**** Records for this exercise
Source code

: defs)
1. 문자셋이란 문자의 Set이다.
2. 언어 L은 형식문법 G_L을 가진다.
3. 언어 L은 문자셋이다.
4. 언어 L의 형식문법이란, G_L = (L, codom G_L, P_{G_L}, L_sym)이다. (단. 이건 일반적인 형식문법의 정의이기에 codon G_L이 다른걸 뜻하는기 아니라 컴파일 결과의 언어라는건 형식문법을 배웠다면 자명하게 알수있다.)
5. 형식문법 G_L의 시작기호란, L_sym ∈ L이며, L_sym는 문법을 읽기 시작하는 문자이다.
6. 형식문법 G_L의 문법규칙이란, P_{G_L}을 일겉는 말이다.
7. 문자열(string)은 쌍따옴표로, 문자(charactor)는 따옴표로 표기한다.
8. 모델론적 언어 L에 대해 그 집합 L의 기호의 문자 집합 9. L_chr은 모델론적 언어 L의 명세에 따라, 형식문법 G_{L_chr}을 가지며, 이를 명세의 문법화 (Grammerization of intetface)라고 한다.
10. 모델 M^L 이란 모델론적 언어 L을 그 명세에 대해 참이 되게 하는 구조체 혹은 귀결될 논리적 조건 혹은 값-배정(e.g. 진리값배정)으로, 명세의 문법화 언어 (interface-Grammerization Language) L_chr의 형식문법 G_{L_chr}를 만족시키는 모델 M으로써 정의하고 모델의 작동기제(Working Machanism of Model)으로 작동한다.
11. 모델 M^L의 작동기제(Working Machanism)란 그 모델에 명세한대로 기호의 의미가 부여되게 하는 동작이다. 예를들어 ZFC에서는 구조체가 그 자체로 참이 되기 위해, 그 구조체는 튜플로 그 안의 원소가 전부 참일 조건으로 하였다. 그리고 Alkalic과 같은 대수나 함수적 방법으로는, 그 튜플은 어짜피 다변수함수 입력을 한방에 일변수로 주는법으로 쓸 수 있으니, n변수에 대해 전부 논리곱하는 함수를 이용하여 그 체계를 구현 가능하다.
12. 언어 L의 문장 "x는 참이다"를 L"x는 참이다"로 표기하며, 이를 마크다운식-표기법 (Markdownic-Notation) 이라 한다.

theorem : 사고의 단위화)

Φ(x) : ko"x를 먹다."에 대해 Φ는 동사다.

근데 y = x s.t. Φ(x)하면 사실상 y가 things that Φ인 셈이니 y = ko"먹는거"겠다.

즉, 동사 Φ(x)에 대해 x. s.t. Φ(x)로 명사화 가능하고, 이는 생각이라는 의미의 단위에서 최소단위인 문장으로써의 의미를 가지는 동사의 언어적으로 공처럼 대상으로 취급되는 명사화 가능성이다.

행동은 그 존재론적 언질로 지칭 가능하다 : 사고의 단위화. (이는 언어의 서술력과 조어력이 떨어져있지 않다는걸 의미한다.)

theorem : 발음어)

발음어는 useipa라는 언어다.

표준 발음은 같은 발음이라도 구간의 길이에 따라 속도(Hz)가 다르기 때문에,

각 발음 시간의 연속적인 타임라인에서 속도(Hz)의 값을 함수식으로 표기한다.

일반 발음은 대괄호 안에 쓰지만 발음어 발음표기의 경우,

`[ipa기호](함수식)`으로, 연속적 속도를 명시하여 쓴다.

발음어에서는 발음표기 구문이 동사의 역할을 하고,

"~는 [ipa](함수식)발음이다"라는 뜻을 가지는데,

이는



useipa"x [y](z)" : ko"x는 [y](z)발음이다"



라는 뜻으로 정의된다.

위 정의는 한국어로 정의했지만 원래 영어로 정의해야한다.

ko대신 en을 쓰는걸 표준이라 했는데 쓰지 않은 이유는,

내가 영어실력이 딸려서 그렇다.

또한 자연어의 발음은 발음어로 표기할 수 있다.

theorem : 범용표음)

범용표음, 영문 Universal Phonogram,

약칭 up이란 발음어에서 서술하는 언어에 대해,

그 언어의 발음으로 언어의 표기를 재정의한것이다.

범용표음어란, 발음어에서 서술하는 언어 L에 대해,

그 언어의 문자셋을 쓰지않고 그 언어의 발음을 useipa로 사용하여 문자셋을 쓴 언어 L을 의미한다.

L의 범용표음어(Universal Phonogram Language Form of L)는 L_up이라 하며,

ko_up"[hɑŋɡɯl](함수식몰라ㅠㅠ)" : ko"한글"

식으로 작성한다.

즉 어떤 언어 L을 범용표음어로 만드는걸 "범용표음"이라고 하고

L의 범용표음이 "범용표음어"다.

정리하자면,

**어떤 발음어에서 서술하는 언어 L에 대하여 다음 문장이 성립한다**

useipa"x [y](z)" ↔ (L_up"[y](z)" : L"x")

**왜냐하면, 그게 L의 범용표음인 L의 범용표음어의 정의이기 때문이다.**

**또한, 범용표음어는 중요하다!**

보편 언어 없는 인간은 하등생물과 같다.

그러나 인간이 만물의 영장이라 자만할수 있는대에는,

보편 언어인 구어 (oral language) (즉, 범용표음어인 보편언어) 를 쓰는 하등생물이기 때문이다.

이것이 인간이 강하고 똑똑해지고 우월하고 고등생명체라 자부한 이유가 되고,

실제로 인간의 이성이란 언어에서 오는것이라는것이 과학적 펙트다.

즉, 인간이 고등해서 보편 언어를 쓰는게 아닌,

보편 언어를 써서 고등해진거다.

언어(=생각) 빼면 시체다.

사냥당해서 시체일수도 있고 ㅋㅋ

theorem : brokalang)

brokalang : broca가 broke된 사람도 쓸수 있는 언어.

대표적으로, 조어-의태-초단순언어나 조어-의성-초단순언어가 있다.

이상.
********
■ Problem description ■
Take each line in the listing that has the word "의미한다" and copy it.

■ Expected answer ■
행동은 그 존재론적 언질로 지칭 가능하다 : 사고의 단위화. (이는 언어의 서술력과 조어력이 떨어져있지 않다는걸 의미한다.)
그 언어의 문자셋을 쓰지않고 그 언어의 발음을 useipa로 사용하여 문자셋을 쓴 언어 L을 의미한다.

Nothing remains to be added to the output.